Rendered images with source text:

━━━━━━━━━━

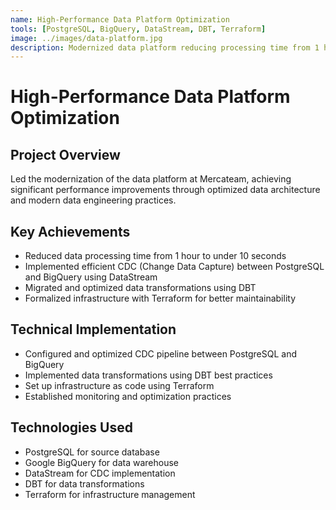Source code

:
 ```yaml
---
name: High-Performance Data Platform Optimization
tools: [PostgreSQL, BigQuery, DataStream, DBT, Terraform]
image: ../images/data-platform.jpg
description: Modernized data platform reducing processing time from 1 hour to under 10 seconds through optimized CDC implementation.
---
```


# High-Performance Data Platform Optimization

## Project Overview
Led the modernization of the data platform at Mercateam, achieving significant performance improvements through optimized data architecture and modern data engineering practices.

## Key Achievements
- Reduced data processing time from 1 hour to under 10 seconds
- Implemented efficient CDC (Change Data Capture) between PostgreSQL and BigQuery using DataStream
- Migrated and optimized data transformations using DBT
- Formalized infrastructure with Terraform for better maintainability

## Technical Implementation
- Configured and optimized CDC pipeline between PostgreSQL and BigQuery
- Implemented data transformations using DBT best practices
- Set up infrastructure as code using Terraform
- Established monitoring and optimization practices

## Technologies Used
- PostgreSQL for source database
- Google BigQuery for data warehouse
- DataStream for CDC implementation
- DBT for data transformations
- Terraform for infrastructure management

━━━━━━━━━━

Problem description: Copy out the lines of the data where the word "transformations" can be found.

Problem solution:
- Migrated and optimized data transformations using DBT
- Implemented data transformations using DBT best practices
- DBT for data transformations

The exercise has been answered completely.